Eylem konuşmasında şu ifadelere yer verdi: 

Değerli BM Genel Sekreteri Kıbrıs kişisel temsilcisi Maria Angela Holguin Cuellar,

Değerli Yoldaşlar, 

75 örgütten oluşan ve yıllardır adamızda barış, birleşik federal çözüm için mücadele eden Birleşik Kıbrıs- İki Toplumlu Barış İnisiyatifi’nin düzenlemiş olduğu yuvarlak masa tartışmasına hepiniz hoş geldiniz.

Öncelikle, değerli vaktini ayırıp burada bizimle olan, ve 2017’deki Crans Montana konferansından bu yana dondurulan, yarım kalan çalışmaların devam ettirilmesi yönünde çaba ortaya koyan Sayın Cuellar’a inisiyatif adına teşekkür ederim.

Değerli Yoldaşlar, Sn.
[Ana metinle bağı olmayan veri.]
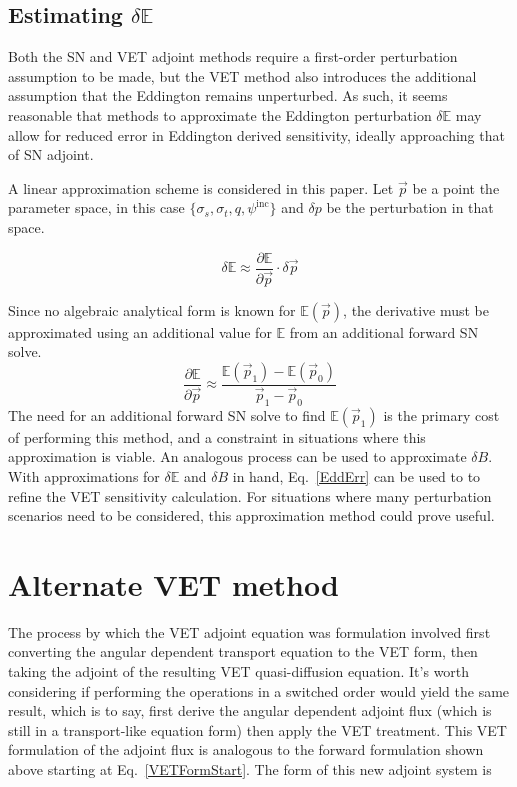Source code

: \documentclass[12pt]{report}
\newcommand{\vp}{\vec{p}}
\newcommand{\Edd}{\mathbb{E}}
\newcommand{\BEdd}{B}
\begin{document}
\subsection{Estimating $\delta \Edd$}
Both the SN and VET adjoint methods require a first-order perturbation assumption to be made, but the VET method also introduces the additional assumption that the Eddington remains unperturbed. As such, it seems reasonable that methods to approximate the Eddington perturbation $\delta \Edd$ may allow for reduced error in Eddington derived sensitivity, ideally approaching that of SN adjoint. 

A linear approximation scheme is considered in this paper. Let $\vp$ be a point the  parameter space, in this case $\lbrace \sigma_s , \sigma_t, q, \psi^{\text{inc}} \rbrace$ and $\delta p$ be the perturbation in that space.

\begin{equation}
\delta \Edd \approx \frac{\partial \Edd}{\partial \vp} \cdot \delta \vp
\end{equation}

Since no algebraic analytical form is known for $\Edd ( \vp )$, the derivative must be approximated using an additional value for $\Edd$ from an additional forward SN solve.
\begin{equation}
\label{Eddapprox}
\frac{\partial \Edd}{\partial \vp} \approx \frac{\Edd(\vp_1) - \Edd(\vp_0)}{\vp_1 - \vp_0}
\end{equation}
The need for an additional forward SN solve to find $\Edd(\vp_1)$ is the primary cost of performing this method, and a constraint in situations where this approximation is viable. An analogous process can be used to approximate $\delta \BEdd$. With approximations for $\delta \Edd$ and $\delta \BEdd$ in hand, Eq.~\eqref{EddErr} can be used to to refine the VET sensitivity calculation. For situations where many perturbation scenarios need to be considered, this approximation method could prove useful. 

\section{Alternate VET method}
The process by which the VET adjoint equation was formulation involved first converting the angular dependent transport equation to the VET form, then taking the adjoint of the resulting VET quasi-diffusion equation. It's worth considering if performing the operations in a switched order would yield the same result, which is to say, first derive the angular dependent adjoint flux (which is still in a transport-like equation form) then apply the VET treatment. This VET formulation of the adjoint flux is analogous to the forward formulation shown above starting at Eq.~\eqref{VETFormStart}. The form of this new adjoint system is
\end{document}
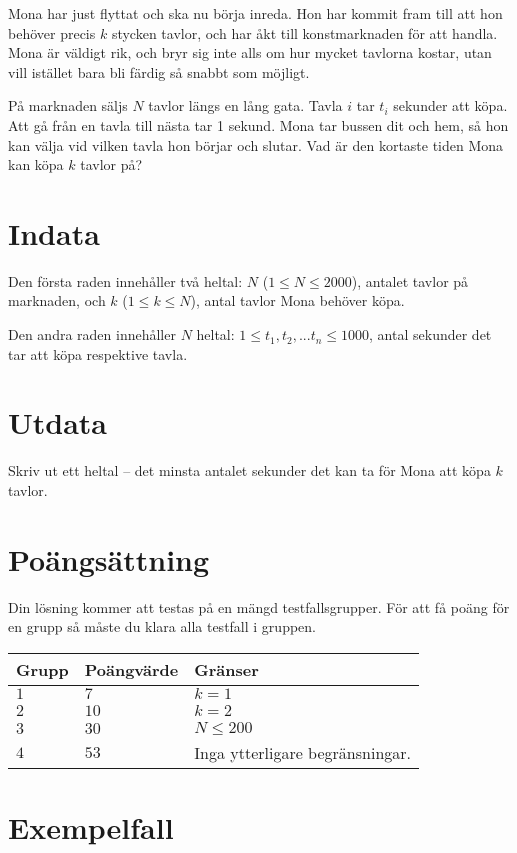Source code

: Mona har just flyttat och ska nu börja inreda. Hon har kommit fram till att hon behöver precis $k$ stycken tavlor, och har åkt till konstmarknaden för att handla. Mona är väldigt rik, och bryr sig inte alls om hur mycket tavlorna kostar, utan vill istället bara bli färdig så snabbt som möjligt. 

På marknaden säljs $N$ tavlor längs en lång gata. Tavla $i$ tar $t_i$ sekunder att köpa. Att gå från en tavla till nästa tar 1 sekund. Mona tar bussen dit och hem, så hon kan välja vid vilken tavla hon börjar och slutar. Vad är den kortaste tiden Mona kan köpa $k$ tavlor på?

\section*{Indata}
Den första raden innehåller två heltal: $N$ ($1 \le N \le 2000$), antalet tavlor på marknaden, och $k$ ($1 \le k \le N$), antal tavlor Mona behöver köpa.

Den andra raden innehåller $N$ heltal: $1 \le t_1,t_2,...t_n \le 1000$, antal sekunder det tar att köpa respektive tavla.

\section*{Utdata}
Skriv ut ett heltal -- det minsta antalet sekunder det kan ta för Mona att köpa $k$ tavlor.

\section*{Poängsättning}
Din lösning kommer att testas på en mängd testfallsgrupper.
För att få poäng för en grupp så måste du klara alla testfall i gruppen.

\noindent
\begin{tabular}{| l | l | l |}
  \hline
  Grupp & Poängvärde & Gränser \\ \hline
  $1$    & $7$        &  $k=1$ \\ \hline 
  $2$    & $10$        &  $k=2$ \\ \hline
  $3$    & $30$        &  $N \le 200$ \\ \hline 
  $4$    & $53$       &  Inga ytterligare begränsningar. \\ \hline
\end{tabular}

\section*{Exempelfall}
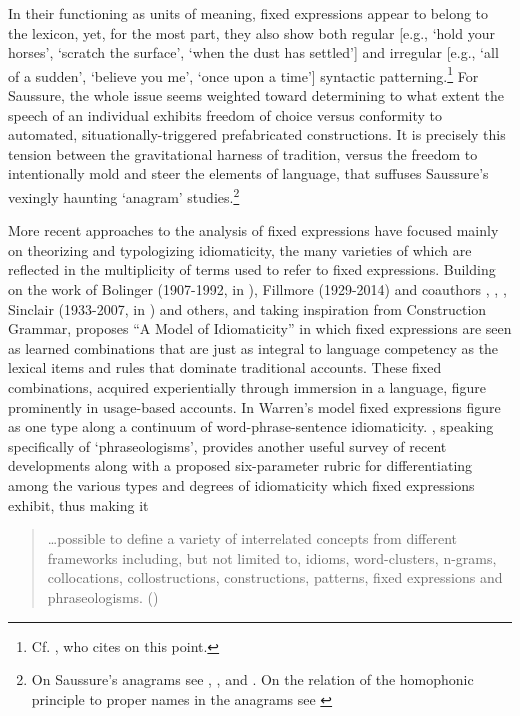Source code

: \documentclass[output=paper]{langsci/langscibook}
\begin{document}
In their functioning as units of meaning, fixed expressions appear to belong to the lexicon, yet, for the most part, they also show both regular [e.g., ‘hold your horses’, ‘scratch the surface’, ‘when the dust has settled’] and irregular [e.g., ‘all of a sudden’, ‘believe you me’, ‘once upon a time’] syntactic patterning.\footnote{{Cf. \citet[2-3]{wood_formulaic_2002}, who cites \citet[36]{richards_two_1983} on this point.}} For Saussure, the whole issue seems weighted toward determining to what extent the speech of an individual exhibits freedom of choice versus conformity to automated, situationally-triggered prefabricated constructions. It is precisely this tension between the gravitational harness of tradition, versus the freedom to intentionally mold and steer the elements of language, that suffuses Saussure’s vexingly haunting ‘anagram’ studies.\footnote{ \textrm{On Saussure’s anagrams see \citealt{guimaraes_presence_2007}, \citeyear{christy_saussures_1999}, and \citeyear{carr_c_1999}. On the relation of the homophonic principle to proper names in the anagrams see \citealt{christy_concept_1995}}}

More recent approaches to the analysis of fixed expressions have focused mainly on theorizing and typologizing idiomaticity, the many varieties of which are reflected in the multiplicity of terms used to refer to fixed expressions. Building on the work of Bolinger (1907-1992, in \citeyear{bolinger_meaning_1976}), Fillmore (1929-2014) and coauthors \citeyear{fillmore_regularity_1988}, \citet{makkai_idiom_1972}, \citet{richards_two_1983}, Sinclair (1933-2007, in \citeyear{sinclair_corpus_1991}) and others, and taking inspiration from Construction Grammar, \citet{warren_model_2005} proposes “A Model of Idiomaticity” in which fixed expressions are seen as learned combinations that are just as integral to language competency as the lexical items and rules that dominate traditional accounts. These fixed combinations, acquired experientially through immersion in a language, figure prominently in usage-based accounts. In Warren’s model fixed expressions figure as one type along a continuum of word-phrase-sentence idiomaticity. \citet{granger_phraseology_2008}, speaking specifically of ‘phraseologisms’, provides another useful survey of recent developments along with a proposed six-parameter rubric for differentiating among the various types and degrees of idiomaticity which fixed expressions exhibit, thus making it 

\begin{quote}
    …possible to define a variety of interrelated concepts from different frameworks including, but not limited to, idioms, word-clusters, n-grams, collocations, collostructions, constructions, patterns, fixed expressions and phraseologisms. (\citealt[21]{granger_phraseology_2008})
\end{quote}
\end{document}
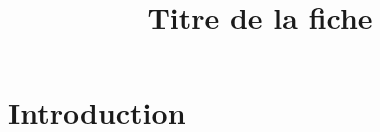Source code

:\documentclass[12pt]{article} %
\title{Titre de la fiche}
\date{}
\begin{document}
\maketitle
\section*{Introduction}
\end{document}
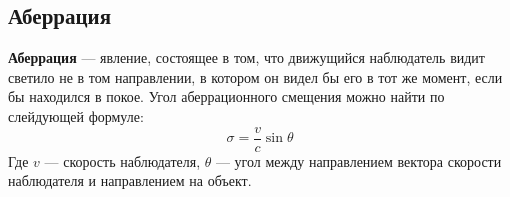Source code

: \subsection{Аберрация}

\textbf{Аберрация} --- явление, состоящее в том, что движущийся наблюдатель видит светило не в том направлении, в котором он видел бы его в тот же момент, если бы находился в покое. 
Угол аберрационного смещения можно найти по слейдующей формуле:
$$\sigma=\frac{v}{c}\sin\theta$$
Где $v$ --- скорость наблюдателя, $\theta$ --- угол между направлением вектора скорости наблюдателя и направлением на объект.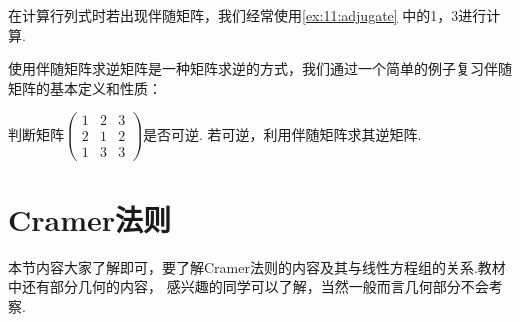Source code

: 在计算行列式时若出现伴随矩阵，我们经常使用\autoref{ex:11:adjugate} 中的1，3进行计算.

使用伴随矩阵求逆矩阵是一种矩阵求逆的方式，我们通过一个简单的例子复习伴随矩阵的基本定义和性质：
\begin{example}
    判断矩阵$\begin{pmatrix}
        1 & 2 & 3 \\ 2 & 1 & 2 \\ 1 & 3 & 3
    \end{pmatrix}$是否可逆. 若可逆，利用伴随矩阵求其逆矩阵.
\end{example}

\section{Cramer法则}
本节内容大家了解即可，要了解Cramer法则的内容及其与线性方程组的关系.教材中还有部分几何的内容，
感兴趣的同学可以了解，当然一般而言几何部分不会考察.
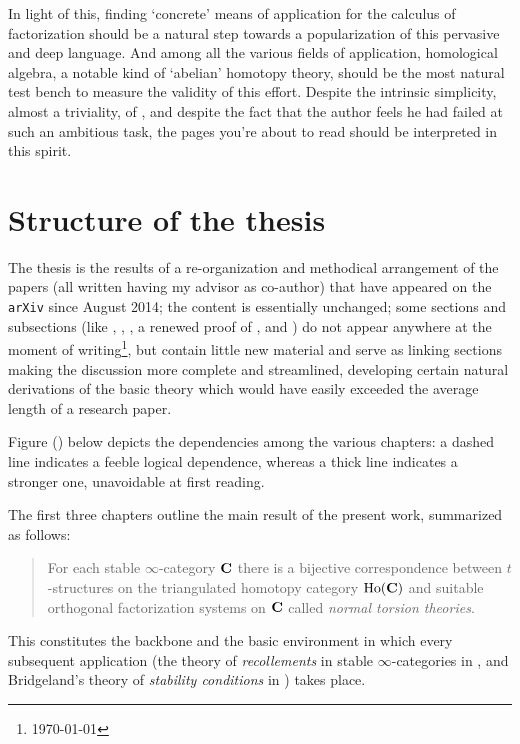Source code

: In light of this, finding `concrete' means of application for the calculus of factorization should be a natural step towards a popularization of this pervasive and deep language. And among all the various fields of application, homological algebra, a notable kind of `abelian' homotopy theory, should be the most natural test bench to measure the validity of this effort. Despite the intrinsic simplicity, almost a triviality, of \athm {}, and despite the fact that the author feels he had failed at such an ambitious task, the pages you're about to read should be interpreted in this spirit.
\section*{Structure of the thesis}
The thesis is the results of a re\hyp{}organization and methodical arrangement of the papers \cite{FL0,heart,recol,infty-stab} (all written having my advisor as co\hyp{}author) that have appeared on the {\tt arXiv} since August 2014; the content is essentially unchanged; some sections and subsections (like \eg {}, , , a renewed proof of , and \achap {}) do not appear anywhere at the moment of writing\footnote{\today}, but contain little new material and serve as linking sections making the discussion more complete and streamlined, developing certain natural derivations of the basic theory which would have easily exceeded the average length of a research paper. 

Figure () below depicts the dependencies among the various chapters: a dashed line indicates a feeble logical dependence, whereas a thick line indicates a stronger one, unavoidable at first reading.

The first three chapters outline the main result of the present work, summarized as follows: 
\begin{quote}
For each stable $\infty$\hyp{}category $\textbf{C}$ there is a bijective correspondence between $t$\hyp{}structures on the triangulated homotopy category $\text{Ho}(\textbf{C})$ and suitable orthogonal factorization systems on $\textbf{C}$ called \emph{normal torsion theories}.
\end{quote}
This constitutes the backbone and the basic environment in which every subsequent application (the theory of \emph{recollements} in stable $\infty$\hyp{}categories in \achap {}, and Bridgeland's theory of \emph{stability conditions} in \achap {}) takes place.

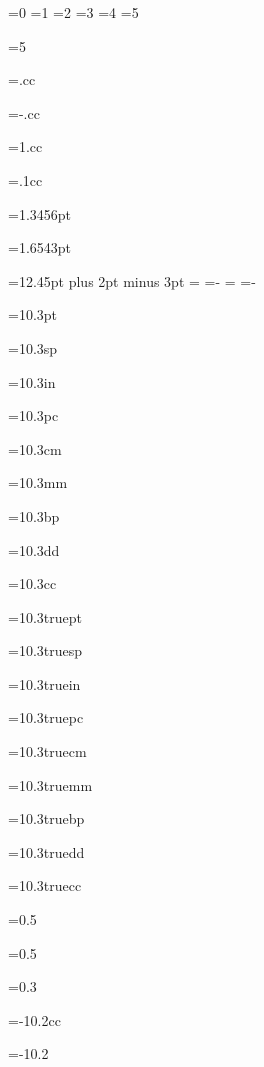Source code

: 
=0
=1
=2
=3
=4
=5

=5
\showthe{}

=.cc
\showthe{}

=-.cc
\showthe{}

=1.cc
\showthe{}

=.1cc
\showthe{}

=1.3456pt
\showthe{}

=1.6543pt
\showthe{}

=12.45pt plus 2pt minus 3pt
\showthe{}
=
\showthe{}
=-
\showthe{}
=
\showthe{}
=-
\showthe{}

=10.3pt
\showthe{}

=10.3sp
\showthe{}

=10.3in
\showthe{}

=10.3pc
\showthe{}

=10.3cm
\showthe{}

=10.3mm
\showthe{}

=10.3bp
\showthe{}

=10.3dd
\showthe{}

=10.3cc
\showthe{}


=10.3truept
\showthe{}

=10.3truesp
\showthe{}

=10.3truein
\showthe{}

=10.3truepc
\showthe{}

=10.3truecm
\showthe{}

=10.3truemm
\showthe{}

=10.3truebp
\showthe{}

=10.3truedd
\showthe{}

=10.3truecc
\showthe{}

=0.5
\showthe{}

=0.5
\showthe{}

=0.3
\showthe{}

=-10.2cc
\showthe{}

=-10.2
\showthe{}

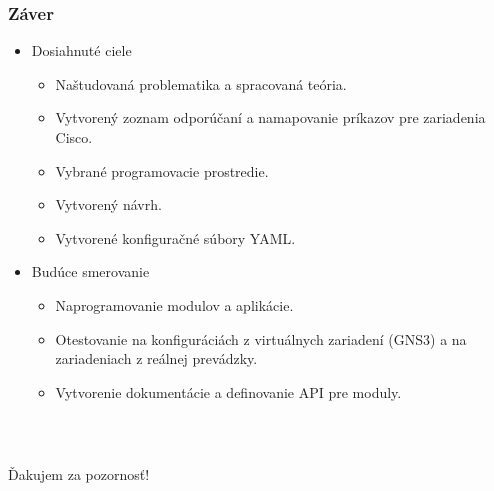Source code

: \documentclass[%
  12pt,       				%
	t,                  %
	aspectratio=1610,   %
	unicode,						%
]{beamer}				    	%
\begin{document}
\begin{frame} 
	\frametitle{Záver}
	
	\begin{itemize}
		\item Dosiahnuté ciele	
			\begin{itemize}
				\item Naštudovaná problematika a spracovaná teória.
				\item Vytvorený zoznam odporúčaní a namapovanie príkazov pre zariadenia Cisco.
				\item Vybrané programovacie prostredie.
				\item Vytvorený návrh.
				\item Vytvorené konfiguračné súbory YAML.
			\end{itemize}
		\item Budúce smerovanie
			\begin{itemize}
				\item Naprogramovanie modulov a aplikácie.
				\item Otestovanie na konfiguráciách z virtuálnych zariadení (GNS3) a na zariadeniach z reálnej prevádzky.
				\item Vytvorenie dokumentácie a definovanie API pre moduly.
			\end{itemize}
	\end{itemize}

\end{frame}


\begin{frame}[c] 
	\frametitle{\mbox{ }}
	\begin{center}
		{\Huge Ďakujem za pozornosť!}
	\end{center}
\end{frame}
\end{document}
Cuellar,

Kıbrıs sorununun çözümsüzlüğünün bedelini tüm Kıbrıslılar,  ancak Kıbrıs Türk toplumu daha ağır ödemektedir. Yıllardır uluslararası hukukun dışında bırakılan Kıbrıslı Türkler tecrit koşullarında, Türkiye’nin alt yönetim haline getirdiği, her kurumunu ele geçirdiği ada yarısında, yaratılan insan kaçakçılığı, kara para aklama, mafya düzeninde yaşamaya mahkum edilmekte, nüfus politikaları, sistematik asimilasyon, entegrasyon, muhafazakarlaştırma politikaları, ekonomik, siyasi, sosyal, kültürel eğitim alanlarındaki dayatmalar karşısında varoluş mücadelesi vermektedir.

Kıbrıs Türk toplumu 1960’da elde ettiği eşit statüsünü, haklarını talep edemez duruma getirilmiştir. AB vatandaşı olduğu halde müktesebat kuzeyde uygulanmadığından tüm haklarından eşit ve adil bir şekilde yararlanması mümkün olmamaktadır.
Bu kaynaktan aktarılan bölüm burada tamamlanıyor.